3D magneto-hydrodynamic DNS inside a cylindered vessel filled with a liquid metal under an alternating magnetic (AM) field and bounded by a vertical temperature gradient were performed. The numerical setup aims to explore a wide range of Hartman number (Ha) and shielding parameter (Sw) to interrogate the average Nusselt number and the flow patterns. When only a temperature gradient is applied to the fluid, it is well known that above a critical Rayleigh number (Ra), the fluid becomes unstable, and this situation is referred to as Rayleigh-Bénard Convection (RBC).
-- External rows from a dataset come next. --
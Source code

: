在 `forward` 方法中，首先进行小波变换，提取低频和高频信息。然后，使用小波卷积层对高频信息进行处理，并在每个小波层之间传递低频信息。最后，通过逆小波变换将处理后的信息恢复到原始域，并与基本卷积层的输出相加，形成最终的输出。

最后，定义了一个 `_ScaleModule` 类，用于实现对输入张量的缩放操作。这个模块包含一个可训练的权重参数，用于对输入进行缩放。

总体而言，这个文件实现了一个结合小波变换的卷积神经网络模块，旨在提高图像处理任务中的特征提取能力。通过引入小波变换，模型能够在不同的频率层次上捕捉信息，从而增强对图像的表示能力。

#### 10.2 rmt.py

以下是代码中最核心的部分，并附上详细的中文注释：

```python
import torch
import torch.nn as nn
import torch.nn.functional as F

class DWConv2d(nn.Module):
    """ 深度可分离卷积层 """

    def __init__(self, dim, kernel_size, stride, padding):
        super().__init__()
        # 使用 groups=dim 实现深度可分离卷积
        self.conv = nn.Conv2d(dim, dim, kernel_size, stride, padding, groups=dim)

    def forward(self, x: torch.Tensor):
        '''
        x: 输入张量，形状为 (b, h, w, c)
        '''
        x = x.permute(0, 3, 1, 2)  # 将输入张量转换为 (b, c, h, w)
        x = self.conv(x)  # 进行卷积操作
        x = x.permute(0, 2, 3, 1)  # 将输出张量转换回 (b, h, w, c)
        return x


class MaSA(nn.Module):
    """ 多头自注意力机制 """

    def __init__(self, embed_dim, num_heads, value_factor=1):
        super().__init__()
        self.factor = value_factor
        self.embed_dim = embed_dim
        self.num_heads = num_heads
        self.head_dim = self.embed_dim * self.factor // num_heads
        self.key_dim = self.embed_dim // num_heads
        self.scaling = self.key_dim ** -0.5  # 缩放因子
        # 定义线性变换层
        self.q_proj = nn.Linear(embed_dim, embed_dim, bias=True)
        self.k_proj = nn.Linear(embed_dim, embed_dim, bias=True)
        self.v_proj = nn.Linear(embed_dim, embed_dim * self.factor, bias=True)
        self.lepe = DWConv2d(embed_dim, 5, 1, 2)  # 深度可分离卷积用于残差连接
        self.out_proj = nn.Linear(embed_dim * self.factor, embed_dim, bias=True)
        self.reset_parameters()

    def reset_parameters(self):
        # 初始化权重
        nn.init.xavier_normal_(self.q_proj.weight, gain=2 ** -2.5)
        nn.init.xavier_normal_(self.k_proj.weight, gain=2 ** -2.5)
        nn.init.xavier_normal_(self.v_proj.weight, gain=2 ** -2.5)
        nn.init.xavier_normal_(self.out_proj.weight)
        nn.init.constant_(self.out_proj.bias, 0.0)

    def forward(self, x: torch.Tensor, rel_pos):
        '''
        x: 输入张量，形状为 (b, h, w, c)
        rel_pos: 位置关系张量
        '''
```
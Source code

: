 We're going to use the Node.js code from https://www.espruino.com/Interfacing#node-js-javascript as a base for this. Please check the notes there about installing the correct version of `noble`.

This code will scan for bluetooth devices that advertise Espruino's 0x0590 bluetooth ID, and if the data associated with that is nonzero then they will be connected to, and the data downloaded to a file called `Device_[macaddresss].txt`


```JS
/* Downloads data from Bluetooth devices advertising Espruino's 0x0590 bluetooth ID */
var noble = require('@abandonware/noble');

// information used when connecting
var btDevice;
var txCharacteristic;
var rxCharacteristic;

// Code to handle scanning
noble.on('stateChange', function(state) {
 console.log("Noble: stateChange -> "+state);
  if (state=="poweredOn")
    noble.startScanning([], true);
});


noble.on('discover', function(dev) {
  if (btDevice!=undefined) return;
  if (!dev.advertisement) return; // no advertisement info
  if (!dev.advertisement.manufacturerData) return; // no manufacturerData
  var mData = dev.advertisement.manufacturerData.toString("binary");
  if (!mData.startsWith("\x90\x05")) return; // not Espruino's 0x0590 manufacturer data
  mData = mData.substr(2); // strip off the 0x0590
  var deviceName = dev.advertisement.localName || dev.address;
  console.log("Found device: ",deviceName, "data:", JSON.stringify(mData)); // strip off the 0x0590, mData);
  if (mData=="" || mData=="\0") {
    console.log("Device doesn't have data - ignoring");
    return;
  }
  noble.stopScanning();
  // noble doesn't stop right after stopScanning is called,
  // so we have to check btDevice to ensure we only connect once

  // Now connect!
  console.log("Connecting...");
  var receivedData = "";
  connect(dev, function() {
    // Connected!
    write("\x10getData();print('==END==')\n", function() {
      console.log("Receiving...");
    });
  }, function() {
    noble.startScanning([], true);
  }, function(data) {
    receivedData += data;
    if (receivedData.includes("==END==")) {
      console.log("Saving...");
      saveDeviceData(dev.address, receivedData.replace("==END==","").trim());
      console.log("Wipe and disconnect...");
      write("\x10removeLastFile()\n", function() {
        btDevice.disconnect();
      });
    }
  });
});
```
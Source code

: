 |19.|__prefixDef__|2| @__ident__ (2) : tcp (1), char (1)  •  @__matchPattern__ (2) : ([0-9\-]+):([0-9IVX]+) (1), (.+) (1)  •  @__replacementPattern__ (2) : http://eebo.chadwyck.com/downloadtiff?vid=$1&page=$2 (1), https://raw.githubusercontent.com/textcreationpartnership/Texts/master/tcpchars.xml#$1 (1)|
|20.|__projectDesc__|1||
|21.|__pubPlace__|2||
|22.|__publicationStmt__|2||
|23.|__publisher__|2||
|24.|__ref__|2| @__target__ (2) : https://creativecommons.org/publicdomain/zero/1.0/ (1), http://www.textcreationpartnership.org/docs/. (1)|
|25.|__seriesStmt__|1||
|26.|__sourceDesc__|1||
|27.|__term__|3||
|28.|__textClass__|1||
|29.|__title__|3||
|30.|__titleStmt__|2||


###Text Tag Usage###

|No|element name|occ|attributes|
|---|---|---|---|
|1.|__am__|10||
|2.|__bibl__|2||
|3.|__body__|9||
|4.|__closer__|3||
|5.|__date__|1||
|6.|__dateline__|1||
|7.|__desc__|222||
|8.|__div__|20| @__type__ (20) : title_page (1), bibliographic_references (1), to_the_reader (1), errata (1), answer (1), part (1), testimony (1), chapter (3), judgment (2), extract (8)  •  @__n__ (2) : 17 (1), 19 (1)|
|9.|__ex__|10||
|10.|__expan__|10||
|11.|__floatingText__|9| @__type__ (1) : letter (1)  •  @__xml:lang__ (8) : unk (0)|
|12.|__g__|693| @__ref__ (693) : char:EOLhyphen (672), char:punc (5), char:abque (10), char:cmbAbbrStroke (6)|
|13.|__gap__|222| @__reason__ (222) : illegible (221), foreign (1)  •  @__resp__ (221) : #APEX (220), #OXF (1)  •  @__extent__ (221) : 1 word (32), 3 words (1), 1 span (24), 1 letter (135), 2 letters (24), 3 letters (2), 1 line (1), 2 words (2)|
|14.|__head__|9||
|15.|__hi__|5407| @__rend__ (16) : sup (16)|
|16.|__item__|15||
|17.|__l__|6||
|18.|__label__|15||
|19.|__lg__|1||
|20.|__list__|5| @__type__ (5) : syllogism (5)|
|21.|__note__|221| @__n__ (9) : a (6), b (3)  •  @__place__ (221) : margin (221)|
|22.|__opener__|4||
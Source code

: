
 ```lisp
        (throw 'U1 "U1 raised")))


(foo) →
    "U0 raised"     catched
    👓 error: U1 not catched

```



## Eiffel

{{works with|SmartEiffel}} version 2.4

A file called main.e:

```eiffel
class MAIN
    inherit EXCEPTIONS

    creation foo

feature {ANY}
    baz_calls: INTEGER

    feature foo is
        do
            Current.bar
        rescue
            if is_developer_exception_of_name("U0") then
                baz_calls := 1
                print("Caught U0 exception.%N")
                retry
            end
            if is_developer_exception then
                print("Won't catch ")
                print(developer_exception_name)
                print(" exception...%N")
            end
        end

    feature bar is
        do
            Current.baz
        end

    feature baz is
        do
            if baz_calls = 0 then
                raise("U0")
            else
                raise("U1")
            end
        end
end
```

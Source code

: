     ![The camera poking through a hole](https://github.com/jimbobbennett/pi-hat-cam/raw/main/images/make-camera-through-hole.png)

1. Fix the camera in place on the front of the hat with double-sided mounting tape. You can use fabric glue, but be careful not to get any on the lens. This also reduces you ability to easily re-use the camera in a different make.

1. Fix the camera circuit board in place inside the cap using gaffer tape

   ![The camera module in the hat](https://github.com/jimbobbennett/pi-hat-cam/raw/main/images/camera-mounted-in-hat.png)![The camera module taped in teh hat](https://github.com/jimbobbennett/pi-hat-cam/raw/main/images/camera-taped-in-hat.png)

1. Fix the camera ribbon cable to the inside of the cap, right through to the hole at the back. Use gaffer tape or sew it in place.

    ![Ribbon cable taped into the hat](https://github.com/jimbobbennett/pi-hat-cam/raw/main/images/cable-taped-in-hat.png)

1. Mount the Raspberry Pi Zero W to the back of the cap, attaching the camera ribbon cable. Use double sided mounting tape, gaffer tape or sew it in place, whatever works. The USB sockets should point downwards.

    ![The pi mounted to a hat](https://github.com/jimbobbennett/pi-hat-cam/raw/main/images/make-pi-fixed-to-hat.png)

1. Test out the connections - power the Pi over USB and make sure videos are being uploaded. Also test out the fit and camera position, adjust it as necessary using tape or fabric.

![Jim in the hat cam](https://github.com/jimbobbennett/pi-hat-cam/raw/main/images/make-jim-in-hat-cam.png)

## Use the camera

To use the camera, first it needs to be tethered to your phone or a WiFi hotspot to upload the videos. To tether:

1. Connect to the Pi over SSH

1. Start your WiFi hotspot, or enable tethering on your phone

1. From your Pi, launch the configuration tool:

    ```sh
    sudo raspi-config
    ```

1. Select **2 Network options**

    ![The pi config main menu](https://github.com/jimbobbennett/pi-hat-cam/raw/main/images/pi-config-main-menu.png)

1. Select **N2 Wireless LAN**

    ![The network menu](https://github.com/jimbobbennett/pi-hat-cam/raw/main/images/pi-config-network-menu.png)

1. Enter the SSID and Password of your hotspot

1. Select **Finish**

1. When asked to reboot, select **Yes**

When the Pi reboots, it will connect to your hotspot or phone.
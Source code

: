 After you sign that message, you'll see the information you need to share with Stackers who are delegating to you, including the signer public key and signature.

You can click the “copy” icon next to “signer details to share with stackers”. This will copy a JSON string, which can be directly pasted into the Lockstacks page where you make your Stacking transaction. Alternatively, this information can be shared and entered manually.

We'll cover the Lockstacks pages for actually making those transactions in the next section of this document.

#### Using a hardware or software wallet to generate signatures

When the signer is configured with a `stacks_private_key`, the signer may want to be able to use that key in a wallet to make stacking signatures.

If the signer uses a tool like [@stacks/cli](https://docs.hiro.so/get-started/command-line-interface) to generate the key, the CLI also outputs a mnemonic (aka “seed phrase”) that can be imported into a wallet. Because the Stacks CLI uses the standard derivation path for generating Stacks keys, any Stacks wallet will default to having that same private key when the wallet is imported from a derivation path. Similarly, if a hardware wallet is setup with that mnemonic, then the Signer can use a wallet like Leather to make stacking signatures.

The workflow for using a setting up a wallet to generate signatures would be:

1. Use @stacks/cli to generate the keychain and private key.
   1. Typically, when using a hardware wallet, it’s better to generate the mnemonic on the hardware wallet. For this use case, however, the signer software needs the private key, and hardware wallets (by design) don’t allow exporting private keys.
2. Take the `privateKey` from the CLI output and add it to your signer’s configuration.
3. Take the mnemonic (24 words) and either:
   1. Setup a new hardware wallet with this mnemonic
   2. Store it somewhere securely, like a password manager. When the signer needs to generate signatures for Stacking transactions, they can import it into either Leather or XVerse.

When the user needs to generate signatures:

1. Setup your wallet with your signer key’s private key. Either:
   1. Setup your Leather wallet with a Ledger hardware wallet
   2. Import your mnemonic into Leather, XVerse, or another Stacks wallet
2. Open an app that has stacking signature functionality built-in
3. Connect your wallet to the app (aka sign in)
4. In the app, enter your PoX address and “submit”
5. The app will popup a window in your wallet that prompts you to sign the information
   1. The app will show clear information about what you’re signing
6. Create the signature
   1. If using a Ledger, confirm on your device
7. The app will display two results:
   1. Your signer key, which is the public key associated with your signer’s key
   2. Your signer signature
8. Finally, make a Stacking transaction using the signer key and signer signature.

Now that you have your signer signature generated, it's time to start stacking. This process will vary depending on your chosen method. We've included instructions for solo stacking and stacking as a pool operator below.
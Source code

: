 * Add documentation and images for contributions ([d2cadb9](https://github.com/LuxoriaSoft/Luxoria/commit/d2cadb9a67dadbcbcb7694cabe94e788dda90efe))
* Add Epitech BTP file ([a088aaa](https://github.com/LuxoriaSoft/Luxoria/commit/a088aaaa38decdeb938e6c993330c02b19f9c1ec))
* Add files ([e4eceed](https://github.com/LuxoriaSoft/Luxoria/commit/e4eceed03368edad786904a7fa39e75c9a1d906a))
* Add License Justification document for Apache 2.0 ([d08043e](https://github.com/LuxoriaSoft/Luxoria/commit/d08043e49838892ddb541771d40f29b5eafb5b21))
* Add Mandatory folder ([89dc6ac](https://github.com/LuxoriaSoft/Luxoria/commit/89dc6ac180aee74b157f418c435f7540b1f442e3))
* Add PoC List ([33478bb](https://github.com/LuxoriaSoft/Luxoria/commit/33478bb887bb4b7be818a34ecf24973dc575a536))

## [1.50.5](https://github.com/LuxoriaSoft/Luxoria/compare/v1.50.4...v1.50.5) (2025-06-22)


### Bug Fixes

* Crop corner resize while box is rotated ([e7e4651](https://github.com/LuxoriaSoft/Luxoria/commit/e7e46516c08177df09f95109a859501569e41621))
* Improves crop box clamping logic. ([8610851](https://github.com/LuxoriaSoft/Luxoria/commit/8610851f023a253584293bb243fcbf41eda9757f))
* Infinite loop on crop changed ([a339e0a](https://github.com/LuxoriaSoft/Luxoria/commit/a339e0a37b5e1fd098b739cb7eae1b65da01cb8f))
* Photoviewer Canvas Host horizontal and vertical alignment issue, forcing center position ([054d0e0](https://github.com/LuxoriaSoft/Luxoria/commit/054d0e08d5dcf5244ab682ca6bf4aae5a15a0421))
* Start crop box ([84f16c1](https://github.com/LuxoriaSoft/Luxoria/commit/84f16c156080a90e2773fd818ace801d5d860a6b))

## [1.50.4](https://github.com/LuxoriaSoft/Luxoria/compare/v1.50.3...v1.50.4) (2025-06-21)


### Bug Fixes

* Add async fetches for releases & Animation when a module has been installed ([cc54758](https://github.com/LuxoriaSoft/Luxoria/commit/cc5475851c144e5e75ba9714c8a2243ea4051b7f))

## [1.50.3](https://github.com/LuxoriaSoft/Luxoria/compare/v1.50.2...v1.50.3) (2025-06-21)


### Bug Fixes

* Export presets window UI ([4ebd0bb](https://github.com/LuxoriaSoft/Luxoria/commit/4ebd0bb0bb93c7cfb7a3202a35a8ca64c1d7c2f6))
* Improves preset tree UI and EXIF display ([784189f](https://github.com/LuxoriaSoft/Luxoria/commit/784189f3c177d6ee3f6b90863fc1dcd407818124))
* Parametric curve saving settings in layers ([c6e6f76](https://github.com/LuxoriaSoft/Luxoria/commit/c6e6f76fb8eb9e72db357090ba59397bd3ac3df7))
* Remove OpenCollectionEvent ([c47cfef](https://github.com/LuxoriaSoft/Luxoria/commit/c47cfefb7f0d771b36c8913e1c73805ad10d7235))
A large amount of research has been dealing with this kind of instability to understand the flow patterns. Our study is dedicated to this configuration when an AM field is added. The vessel is placed inside an inductor supplied with an alternating electrical current. The power distribution within the conducting liquid metal is non-uniform and depends on the frequency through Sw, and the AC amplitude through Ha. Playing on both parameters, the Lorentzs force field and the Joule heating field can be controlled. The conjugation of both effects (Joule heating and Lorentz force) on the fluid motion leads to various regimes depending on Sw and Ha. In a first step RBC has been simulatedat moderate Ra. In a second step, DNS have been computed including Maxwell’s equations in the regime of low magnetic Reynolds number (Rm<<1). When Sw>=1, It has been found that the LSC is cancelled by the Lorentz force’s stirring effect and  two horizontal tori are generated in the upper half and the lower half of the vessel. The time and volume average temperatures of the tori are different, and their values depend on the intensity of Joule heating and Lorentz force. The heat and mass transfer between the tori is negligible when averaged in time, but bursts of fluid through the mid plane occur intermittently. In addition, it was observed that the AM field enhances the total heat exchange compare to classical RBC.